I put a longer shaft on the worm drive, added pillow block bearings and two 36 tooth drive pulleys to both ends of the drive shaft, finalized designs for the belt clamps and the Z=0 and Z max limit switches, and ran more tests.

Close-up CAD rendering of the bottom of the Z axis.  The switch on the left is the Z max limit switch that gets bumped by the belt clamp on the left side of the bed support.  Orange parts are printed in ABS.  This is not the final belt clamp design on the left side- a ramp was added to bump the roller on the Z max switch.

Belt Clamps

I experimented with different belt clamp designs as I developed the three different versions of the Z axis.  In the end it came down to a choice between two designs.

The first design used printed teeth to engage the belt's teeth.

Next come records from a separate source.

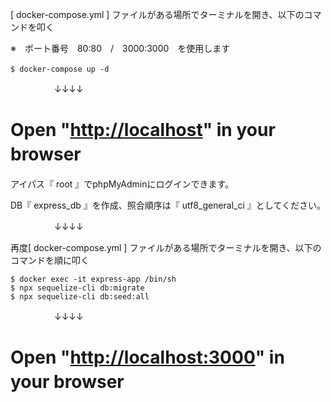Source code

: [ docker-compose.yml ] ファイルがある場所でターミナルを開き、以下のコマンドを叩く　　

※　ポート番号　80:80　/　3000:3000　を使用します
```
$ docker-compose up -d　
```
　　　　　↓↓↓↓
     
# Open "[http://localhost](http://localhost/)" in your browser　
アイパス『 root 』でphpMyAdminにログインできます。

DB『 express_db 』を作成、照合順序は『 utf8_general_ci 』としてください。

　　　　　↓↓↓↓　　
     
再度[ docker-compose.yml ] ファイルがある場所でターミナルを開き、以下のコマンドを順に叩く

```
$ docker exec -it express-app /bin/sh
$ npx sequelize-cli db:migrate
$ npx sequelize-cli db:seed:all
```

　　　　　↓↓↓↓
# Open "[http://localhost:3000](http://localhost:3000/)" in your browser　
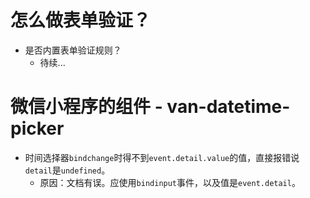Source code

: # 怎么做表单验证？
* 是否内置表单验证规则？
    - 待续...

# 微信小程序的组件 - van-datetime-picker
* 时间选择器```bindchange```时得不到```event.detail.value```的值，直接报错说```detail```是```undefined```。
    - 原因：文档有误。应使用```bindinput```事件，以及值是```event.detail```。
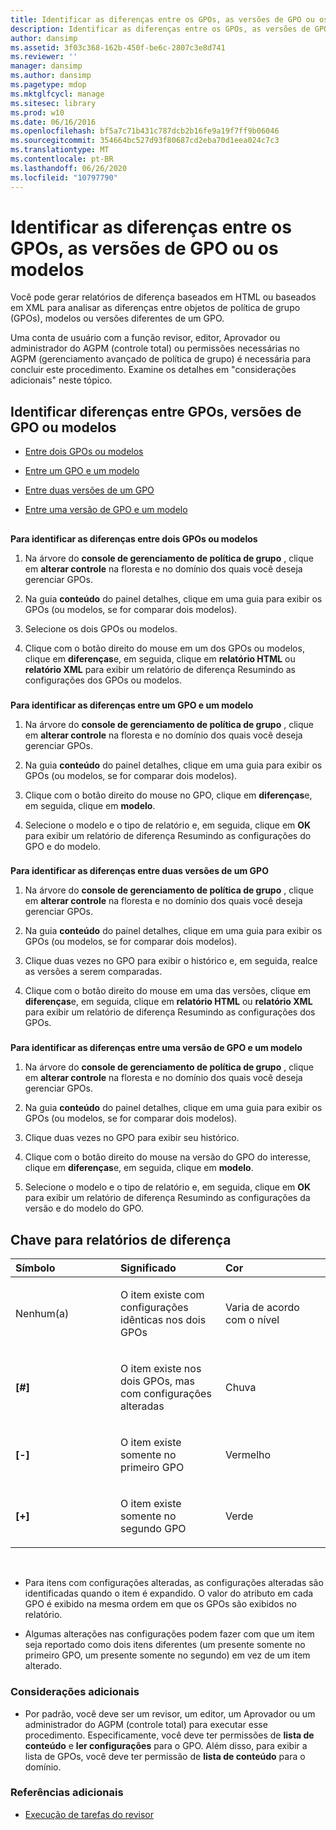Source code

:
 ```yaml
---
title: Identificar as diferenças entre os GPOs, as versões de GPO ou os modelos
description: Identificar as diferenças entre os GPOs, as versões de GPO ou os modelos
author: dansimp
ms.assetid: 3f03c368-162b-450f-be6c-2807c3e8d741
ms.reviewer: ''
manager: dansimp
ms.author: dansimp
ms.pagetype: mdop
ms.mktglfcycl: manage
ms.sitesec: library
ms.prod: w10
ms.date: 06/16/2016
ms.openlocfilehash: bf5a7c71b431c787dcb2b16fe9a19f7ff9b06046
ms.sourcegitcommit: 354664bc527d93f80687cd2eba70d1eea024c7c3
ms.translationtype: MT
ms.contentlocale: pt-BR
ms.lasthandoff: 06/26/2020
ms.locfileid: "10797790"
---
```

# Identificar as diferenças entre os GPOs, as versões de GPO ou os modelos


Você pode gerar relatórios de diferença baseados em HTML ou baseados em XML para analisar as diferenças entre objetos de política de grupo (GPOs), modelos ou versões diferentes de um GPO.

Uma conta de usuário com a função revisor, editor, Aprovador ou administrador do AGPM (controle total) ou permissões necessárias no AGPM (gerenciamento avançado de política de grupo) é necessária para concluir este procedimento. Examine os detalhes em "considerações adicionais" neste tópico.

## Identificar diferenças entre GPOs, versões de GPO ou modelos


-   [Entre dois GPOs ou modelos](#bkmk-two-gpos)

-   [Entre um GPO e um modelo](#bkmk-gpo-and-template)

-   [Entre duas versões de um GPO](#bkmk-two-versions)

-   [Entre uma versão de GPO e um modelo](#bkmk-gpo-version-and-template)

## <a href="" id="bkmk-two-gpos"></a>


**Para identificar as diferenças entre dois GPOs ou modelos**

1.  Na árvore do **console de gerenciamento de política de grupo** , clique em **alterar controle** na floresta e no domínio dos quais você deseja gerenciar GPOs.

2.  Na guia **conteúdo** do painel detalhes, clique em uma guia para exibir os GPOs (ou modelos, se for comparar dois modelos).

3.  Selecione os dois GPOs ou modelos.

4.  Clique com o botão direito do mouse em um dos GPOs ou modelos, clique em **diferenças**e, em seguida, clique em **relatório HTML** ou **relatório XML** para exibir um relatório de diferença Resumindo as configurações dos GPOs ou modelos.

### <a href="" id="bkmk-gpo-and-template"></a>

**Para identificar as diferenças entre um GPO e um modelo**

1.  Na árvore do **console de gerenciamento de política de grupo** , clique em **alterar controle** na floresta e no domínio dos quais você deseja gerenciar GPOs.

2.  Na guia **conteúdo** do painel detalhes, clique em uma guia para exibir os GPOs (ou modelos, se for comparar dois modelos).

3.  Clique com o botão direito do mouse no GPO, clique em **diferenças**e, em seguida, clique em **modelo**.

4.  Selecione o modelo e o tipo de relatório e, em seguida, clique em **OK** para exibir um relatório de diferença Resumindo as configurações do GPO e do modelo.

### <a href="" id="bkmk-two-versions"></a>

**Para identificar as diferenças entre duas versões de um GPO**

1.  Na árvore do **console de gerenciamento de política de grupo** , clique em **alterar controle** na floresta e no domínio dos quais você deseja gerenciar GPOs.

2.  Na guia **conteúdo** do painel detalhes, clique em uma guia para exibir os GPOs (ou modelos, se for comparar dois modelos).

3.  Clique duas vezes no GPO para exibir o histórico e, em seguida, realce as versões a serem comparadas.

4.  Clique com o botão direito do mouse em uma das versões, clique em **diferenças**e, em seguida, clique em **relatório HTML** ou **relatório XML** para exibir um relatório de diferença Resumindo as configurações dos GPOs.

### <a href="" id="bkmk-gpo-version-and-template"></a>

**Para identificar as diferenças entre uma versão de GPO e um modelo**

1.  Na árvore do **console de gerenciamento de política de grupo** , clique em **alterar controle** na floresta e no domínio dos quais você deseja gerenciar GPOs.

2.  Na guia **conteúdo** do painel detalhes, clique em uma guia para exibir os GPOs (ou modelos, se for comparar dois modelos).

3.  Clique duas vezes no GPO para exibir seu histórico.

4.  Clique com o botão direito do mouse na versão do GPO do interesse, clique em **diferenças**e, em seguida, clique em **modelo**.

5.  Selecione o modelo e o tipo de relatório e, em seguida, clique em **OK** para exibir um relatório de diferença Resumindo as configurações da versão e do modelo do GPO.

## Chave para relatórios de diferença


<table>
<colgroup>
<col width="33%" />
<col width="33%" />
<col width="33%" />
</colgroup>
<thead>
<tr class="header">
<th align="left">Símbolo</th>
<th align="left">Significado</th>
<th align="left">Cor</th>
</tr>
</thead>
<tbody>
<tr class="odd">
<td align="left"><p>Nenhum(a)</p></td>
<td align="left"><p>O item existe com configurações idênticas nos dois GPOs</p></td>
<td align="left"><p>Varia de acordo com o nível</p></td>
</tr>
<tr class="even">
<td align="left"><p><strong>[#]</strong></p></td>
<td align="left"><p>O item existe nos dois GPOs, mas com configurações alteradas</p></td>
<td align="left"><p>Chuva</p></td>
</tr>
<tr class="odd">
<td align="left"><p><strong>[-]</strong></p></td>
<td align="left"><p>O item existe somente no primeiro GPO</p></td>
<td align="left"><p>Vermelho</p></td>
</tr>
<tr class="even">
<td align="left"><p><strong>[+]</strong></p></td>
<td align="left"><p>O item existe somente no segundo GPO</p></td>
<td align="left"><p>Verde</p></td>
</tr>
</tbody>
</table>

 

-   Para itens com configurações alteradas, as configurações alteradas são identificadas quando o item é expandido. O valor do atributo em cada GPO é exibido na mesma ordem em que os GPOs são exibidos no relatório.

-   Algumas alterações nas configurações podem fazer com que um item seja reportado como dois itens diferentes (um presente somente no primeiro GPO, um presente somente no segundo) em vez de um item alterado.

### Considerações adicionais

-   Por padrão, você deve ser um revisor, um editor, um Aprovador ou um administrador do AGPM (controle total) para executar esse procedimento. Especificamente, você deve ter permissões de **lista de conteúdo** e **ler configurações** para o GPO. Além disso, para exibir a lista de GPOs, você deve ter permissão de **lista de conteúdo** para o domínio.

### Referências adicionais

-   [Execução de tarefas do revisor](performing-reviewer-tasks-agpm40.md)

 

 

The second design used a short segment of belt to engage the belt's teeth.
I tried pulling on the belts when they were inserted into the clamps and found that the first design tried to flex open much more than the second design, so I went with the second design, printed in ABS to withstand warm temperatures inside the printer.  Both clamps have metal plates preventing the belts from migrating out of their slots.

Z max Switch

I used an industrial surplus snap action switch that I found in a box at the makerspace and printed a mount using ABS.  It attaches to the frame using a single t-nut and can be moved up or down by sliding it into position in the slot in the frame.  It is positioned to stop the Z motor when the bed gets within about 1 mm of the bottom of the Z axis.

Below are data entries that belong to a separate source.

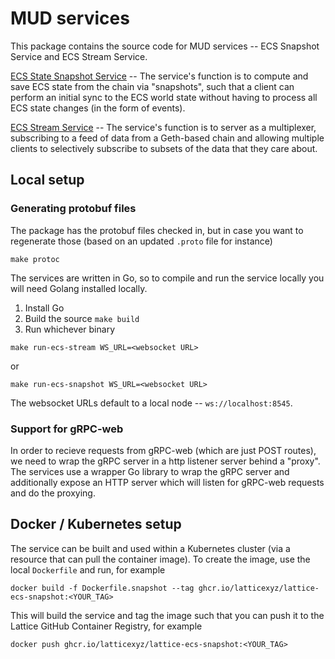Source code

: # MUD services

This package contains the source code for MUD services -- ECS Snapshot Service and ECS Stream Service.

[ECS State Snapshot Service](./cmd/ecs-snapshot/main.go) -- The service's function is to compute and save ECS state from the chain via "snapshots", such that a client can perform an initial sync to the ECS world state without having to process all ECS state changes (in the form of events).

[ECS Stream Service](./cmd/ecs-stream/main.go) -- The service's function is to server as a multiplexer, subscribing to a feed of data from a Geth-based chain and allowing multiple clients to selectively subscribe to subsets of the data that they care about.

## Local setup

### Generating protobuf files

The package has the protobuf files checked in, but in case you want to regenerate those (based on an updated `.proto` file for instance)

```
make protoc
```

The services are written in Go, so to compile and run the service locally you will need Golang installed locally.

1. Install Go
2. Build the source `make build`
3. Run whichever binary

```
make run-ecs-stream WS_URL=<websocket URL>
```

or

```
make run-ecs-snapshot WS_URL=<websocket URL>
```

The websocket URLs default to a local node -- `ws://localhost:8545`.

### Support for gRPC-web

In order to recieve requests from gRPC-web (which are just POST routes), we need to wrap the gRPC server in a http listener server behind a "proxy". The services use a wrapper Go library to wrap the gRPC server and additionally expose an HTTP server which will listen for gRPC-web requests and do the proxying.

## Docker / Kubernetes setup

The service can be built and used within a Kubernetes cluster (via a resource that can pull the container image). To create the image, use the local `Dockerfile` and run, for example

```
docker build -f Dockerfile.snapshot --tag ghcr.io/latticexyz/lattice-ecs-snapshot:<YOUR_TAG>
```

This will build the service and tag the image such that you can push it to the Lattice GitHub Container Registry, for example

```
docker push ghcr.io/latticexyz/lattice-ecs-snapshot:<YOUR_TAG>
```
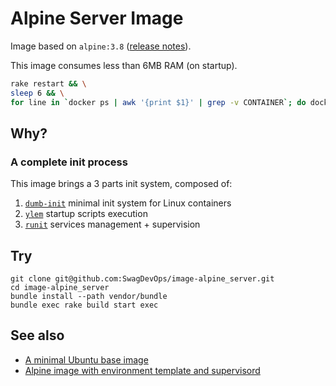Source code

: # Alpine Server Image

Image based on ``alpine:3.8`` ([release notes][release:2018-06-26]).

This image consumes less than 6MB RAM (on startup).

```sh
rake restart && \
sleep 6 && \
for line in `docker ps | awk '{print $1}' | grep -v CONTAINER`; do docker ps | grep $line | awk '{printf $NF" "}' && echo $(( `cat /sys/fs/cgroup/memory/docker/$line*/memory.usage_in_bytes` / 1024 / 1024 ))MB ; done | grep alpine_server
```

## Why?

### A complete init process

This image brings a 3 parts init system, composed of:

1. [``dumb-init``][dumb-init] minimal init system for Linux containers
2. [``ylem``][ylem] startup scripts execution
2. [``runit``][runit] services management + supervision

## Try

```
git clone git@github.com:SwagDevOps/image-alpine_server.git
cd image-alpine_server
bundle install --path vendor/bundle
bundle exec rake build start exec
```

## See also

* [A minimal Ubuntu base image][phusion/baseimage-docker]
* [Alpine image with environment template and supervisord][qenv/alpine-base]

[release:2018-06-26]: https://alpinelinux.org/posts/Alpine-3.8.0-released.html
[dumb-init]: https://github.com/Yelp/dumb-init
[ylem]: https://github.com/SwagDevOps/ylem
[runit]: http://smarden.org/runit/
[phusion/baseimage-docker]: https://github.com/phusion/baseimage-docker
[qenv/alpine-base]: https://github.com/qenv/alpine-base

UMMD Zmax limit switch operation from Mark Rehorst on Vimeo.

Z=0 switch

The Z=0 switch determines how high the nozzle will be above the bed for that critical first layer.  There are two common methods for adjusting the Z=0 position.  First, oldest, and most common is a simple screw that bumps a switch telling the controller that the bed is at the Z=0 position.  More recently, the proliferation of poorly designed and built printers has been enabled by autoleveling that attempts to compensate for unflat, unlevel beds and automatically sets the Z=0 position.  Yuck!

The problem with the screw adjustment is that when you need to adjust the Z=0 position, the threads of the screws commonly used are much too coarse.  You might need to adjust the bed position by 50 um but the bed will move by 700-800 um per revolution of the screw.  That means small adjustments have to be made using tiny, fractional rotations that are hard to judge, usually resulting in overshoot.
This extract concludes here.